How LED Price Changers Changed the Gas Game
Allen Parish - Vice President Estimating & Engineering
Every day, petroleum companies across the world have to deal with oil price fluctuations that affect their sale points. Oil producers adjusting barrel prices and competitor’s pricing decisions have to be taken into account and quickly responded to in order to keep within the tight margins that gas sellers operate within. Gas station signs have thousands of eyes on them a day, as potential customers drive by and make the decision whether or not to stop for a refuel.
Before LED gas price changers, most all petroleum companies were using static signs with changeable numbers. This requires physically changing the pricing by hand, which means you’re sending and employee out on ladder to switch out number panels every time the pricing alters. Petroleum companies were in need of a safer, faster process.
When LED electronic signs first appeared on the market, the font styles were very limited and the cost was in most cases unaffordable. But as the LED technology has progressed, the limitations and costs has become almost a non-issue. At first, the LED gas price changers had to be controlled with a hand held unit at each individual station – still much easier than climbing up the sign and doing it manually!
Today, we’re able to set up communication options to tie the signs into their P.O.S. and gas pump systems that allow sellers to change all prices electronically from a remote site. This streamlines the whole process for the petroleum companies, allowing them to make quick reactionary moves and instantaneous price implementations.
Every day, the utilitarian function of this signage improves. New LED products with protective coating allow us to surface mount the lights (as opposed to putting them inside a cabinet), standing up against outside exposure and eliminating the need for a cabinet cooling system. These prices changers also continue to improve aesthetically, as new color options allow customers to further customize signs and align their look with branding needs.

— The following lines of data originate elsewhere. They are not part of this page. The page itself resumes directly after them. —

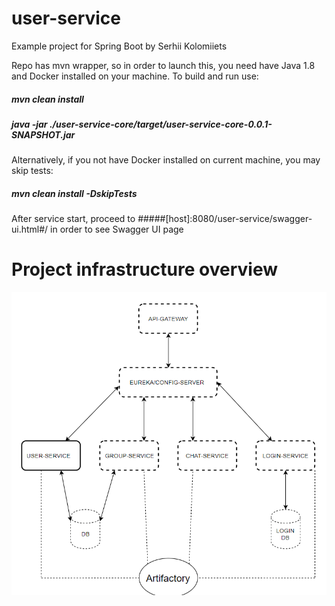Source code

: # user-service
Example project for Spring Boot by Serhii Kolomiiets

Repo has mvn wrapper, so in order to launch this, you need have Java 1.8 and Docker installed on your machine. To build and run use:

##### mvn clean install

##### java -jar ./user-service-core/target/user-service-core-0.0.1-SNAPSHOT.jar

Alternatively, if you not have Docker installed on current machine, you may skip tests:

##### mvn clean install -DskipTests

After service start, proceed to #####[host]:8080/user-service/swagger-ui.html#/ in order to see Swagger UI page 

# Project infrastructure overview
![Alt text](Infrastructure.png?raw=true "Infrastructure")
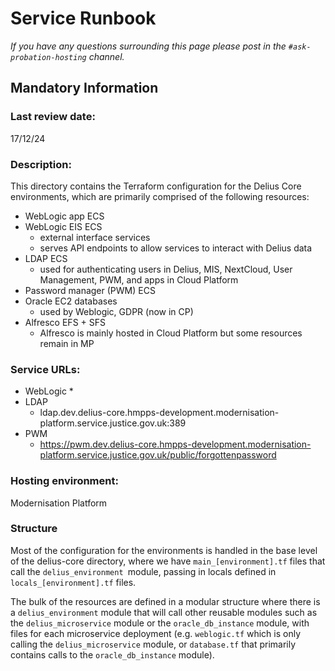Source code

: # Service Runbook

  

<!-- This is a template that should be populated by the development team when moving to the modernisation platform, but also reviewed and kept up to date.

To ensure that people looking at your runbook can get the information they need quickly, your runbook should be short but clear. Throughout, only use acronyms if you’re confident that someone who has just been woken up at 3am would understand them. -->

  

_If you have any questions surrounding this page please post in the `#ask-probation-hosting` channel._

  

## Mandatory Information

  

### **Last review date:**

  17/12/24

<!-- Adding the last date this page was reviewed, with any accompanying information -->

  

### **Description:**
This directory contains the Terraform configuration for the Delius Core environments, which are primarily comprised of the following resources:

* WebLogic app ECS
* WebLogic EIS ECS
	* external interface services
	* serves API endpoints to allow services to interact with Delius data
* LDAP ECS
	* used for authenticating users in Delius, MIS, NextCloud, User Management, PWM, and apps in Cloud Platform
* Password manager (PWM) ECS
* Oracle EC2 databases
	* used by Weblogic, GDPR (now in CP)
* Alfresco EFS + SFS
	* Alfresco is mainly hosted in Cloud Platform but some resources remain in MP


<!-- A short (less than 50 word) description of what your service does, and who it’s for.-->

  

### **Service URLs:**

* WebLogic
	* 
* LDAP
	* ldap.dev.delius-core.hmpps-development.modernisation-platform.service.justice.gov.uk:389
* PWM
	* https://pwm.dev.delius-core.hmpps-development.modernisation-platform.service.justice.gov.uk/public/forgottenpassword


<!-- The URL(s) of the service’s production environment, and test environments if possible-->



### **Hosting environment:**

  

Modernisation Platform

  

<!-- If your service is hosted on another MOJ team’s infrastructure, link to their runbook. If your service has another arrangement or runs its own infrastructure, you should list the supplier of that infrastructure (ideally linking to your account’s login page) and describe, simply and briefly, how to raise an issue with them. -->

### Structure

Most of the configuration for the environments is handled in the base level of the delius-core directory, where we have `main_[environment].tf` files that call the `delius_environment `module, passing in locals defined in `locals_[environment].tf` files.

The bulk of the resources are defined in a modular structure where there is a `delius_environment` module that will call other reusable modules such as the `delius_microservice` module or the `oracle_db_instance` module, with files for each microservice deployment (e.g. `weblogic.tf` which is only calling the `delius_microservice` module, or `database.tf` that primarily contains calls to the `oracle_db_instance` module).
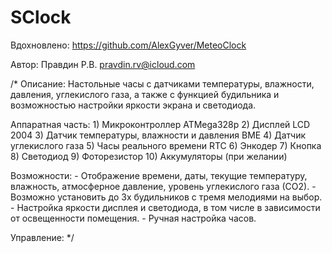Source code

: # SClock
Вдохновлено: https://github.com/AlexGyver/MeteoClock

Автор: Правдин Р.В. pravdin.rv@icloud.com

/*
Описание: Настольные часы с датчиками температуры, влажности, давления, углекислого газа, а также с функцией будильника и возможностью настройки яркости экрана и светодиода.

Аппаратная часть: 1) Микроконтроллер ATMega328p
                  2) Дисплей LCD 2004
                  3) Датчик температуры, влажности и давления BME
                  4) Датчик углекислого газа
                  5) Часы реального времени RTC
                  6) Энкодер
                  7) Кнопка
                  8) Светодиод
                  9) Фоторезистор
                 10) Аккумуляторы (при желании)

Возможности: - Отображение времени, даты, текущие температуру, влажность, атмосферное давление, уровень углекислого газа (СО2).
             - Возможно установить до 3х будильников с тремя мелодиями на выбор.
             - Настройка яркости дисплея и светодиода, в том числе в зависимости от освещенности помещения.
             - Ручная настройка часов.

Управление:
*/
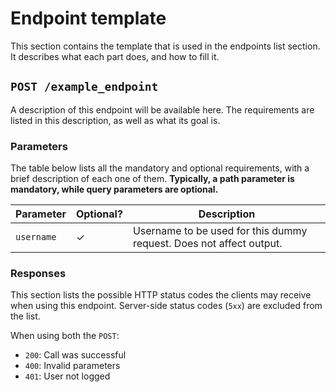 # Endpoint template

This section contains the template that is used in the endpoints list section. It describes what each part does, and how to fill it.

## `POST /example_endpoint`

A description of this endpoint will be available here. The requirements are listed in this description, as well as what its goal is.

### Parameters

The table below lists all the mandatory and optional requirements, with a brief description of each one of them. **Typically, a path parameter is mandatory, while query parameters are optional.**

| Parameter  | Optional?    | Description                                                         |
|------------|--------------|---------------------------------------------------------------------|
| `username` | $\checkmark$ | Username to be used for this dummy request. Does not affect output. |


### Responses

This section lists the possible HTTP status codes the clients may receive when using this endpoint. Server-side status codes (`5xx`) are excluded from the list.

When using both the `POST`:

- `200`: Call was successful
- `400`: Invalid parameters
- `401`: User not logged
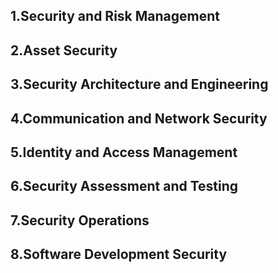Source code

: ## 1.Security and Risk Management
## 2.Asset Security
## 3.Security Architecture and Engineering
## 4.Communication and Network Security
## 5.Identity and Access Management
## 6.Security Assessment and Testing
## 7.Security Operations
## 8.Software Development Security
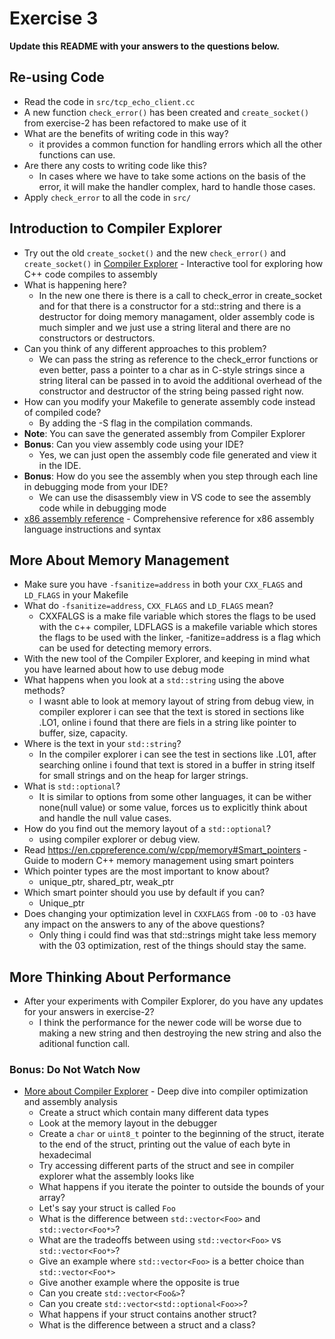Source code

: # Exercise 3

**Update this README with your answers to the questions below.**

## Re-using Code

- Read the code in `src/tcp_echo_client.cc`
- A new function `check_error()` has been created and `create_socket()` from 
  exercise-2 has been refactored to make use of it
- What are the benefits of writing code in this way?
  - it provides a common function for handling errors which all the other functions can use.
- Are there any costs to writing code like this?
  - In cases where we have to take some actions on the basis of the error, it will make the handler complex, hard to handle those cases.
- Apply `check_error` to all the code in `src/`

## Introduction to Compiler Explorer

- Try out the old `create_socket()` and the new `check_error()` and 
  `create_socket()` in [Compiler Explorer](https://godbolt.org) - Interactive 
  tool for exploring how C++ code compiles to assembly
- What is happening here?
  - In the new one there is there is a call to check_error in create_socket and for that there is a constructor for a std::string and there is a destructor for doing memory managament, older assembly code is much simpler and we just use a string literal and there are no constructors or destructors.
- Can you think of any different approaches to this problem?
  - We can pass the string as reference to the check_error functions or even better, pass a pointer to a char as in C-style strings since a string literal can be passed in to avoid the additional overhead of the constructor and destructor of the string being passed right now.
- How can you modify your Makefile to generate assembly code instead of
  compiled code?
  - By adding the -S flag in the compilation commands.
- **Note**: You can save the generated assembly from Compiler Explorer
- **Bonus**: Can you view assembly code using your IDE?
  - Yes, we can just open the assembly code file generated and view it in the IDE.
- **Bonus**: How do you see the assembly when you step through each line in
  debugging mode from your IDE?
  - We can use the disassembly view in VS code to see the assembly code while in debugging mode
- [x86 assembly reference](http://ref.x86asm.net/) - Comprehensive reference 
  for x86 assembly language instructions and syntax

## More About Memory Management

- Make sure you have `-fsanitize=address` in both your `CXX_FLAGS` and 
  `LD_FLAGS` in your Makefile
- What do `-fsanitize=address`, `CXX_FLAGS` and `LD_FLAGS` mean?
  - CXXFALGS is a make file variable which stores the flags to be used with the c++ compiler, LDFLAGS is a makefile variable which stores the flags to be used with the linker, -fanitize=address is a flag which can be used for detecting memory errors.
- With the new tool of the Compiler Explorer, and keeping in mind what you 
  have learned about how to use debug mode
- What happens when you look at a `std::string` using the above methods?
  - I wasnt able to look at memory layout of string from debug view, in compiler explorer i can see that the text is stored in sections like .LO1, online i found that there are fiels in a string like pointer to buffer, size, capacity.
- Where is the text in your `std::string`?
  - In the compiler explorer i can see the test in sections like .L01, after searching online i found that text is stored in a buffer in string itself for small strings and on the heap for larger strings.
- What is `std::optional`?
  - It is similar to options from some other languages, it can be wither none(null value) or some value, forces us to explicitly think about and handle the null value cases.
- How do you find out the memory layout of a `std::optional`?
  - using compiler explorer or debug view.
- Read https://en.cppreference.com/w/cpp/memory#Smart_pointers - Guide to 
  modern C++ memory management using smart pointers
- Which pointer types are the most important to know about?
  - unique_ptr, shared_ptr, weak_ptr
- Which smart pointer should you use by default if you can?
  - Unique_ptr
- Does changing your optimization level in `CXXFLAGS` from `-O0` to `-O3` have
  any impact on the answers to any of the above questions?
  - Only thing i could find was that std::strings might take less memory with the 03 optimization, rest of the things should stay the same.

## More Thinking About Performance

- After your experiments with Compiler Explorer, do you have any updates for
  your answers in exercise-2?
  - I think the performance for the newer code will be worse due to making a new string and then destroying the new string and also the aditional function call.

### Bonus: Do Not Watch Now 

- [More about Compiler Explorer](https://www.youtube.com/watch?v=bSkpMdDe4g4) - 
  Deep dive into compiler optimization and assembly analysis
  - Create a struct which contain many different data types
  - Look at the memory layout in the debugger
  - Create a `char` or `uint8_t` pointer to the beginning of the struct, 
    iterate to the end of the struct, printing out the value of each byte in 
    hexadecimal
  - Try accessing different parts of the struct and see in compiler explorer
    what the assembly looks like
  - What happens if you iterate the pointer to outside the bounds of your
    array?
  - Let's say your struct is called `Foo`
  - What is the difference between `std::vector<Foo>` and `std::vector<Foo*>`?
  - What are the tradeoffs between using `std::vector<Foo>` vs 
    `std::vector<Foo*>`? 
  - Give an example where `std::vector<Foo>` is a better choice than 
    `std::vector<Foo*>`
  - Give another example where the opposite is true
  - Can you create `std::vector<Foo&>`? 
  - Can you create `std::vector<std::optional<Foo>>`?
  - What happens if your struct contains another struct?
  - What is the difference between a struct and a class?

As most technological products that advance our systems and streamline our work, this technology continues to become more affordable and accessible. Today, the old static gas price sign is nearly obsolete. The product and systems involved keeps improving and I see it only getting better. Looking to the future, I see gas price signage acting as message display like a TV monitor where it’s not only posting the gas prices but is used for advertising as well. The space and eyeballs associated with it are too valuable to ignore.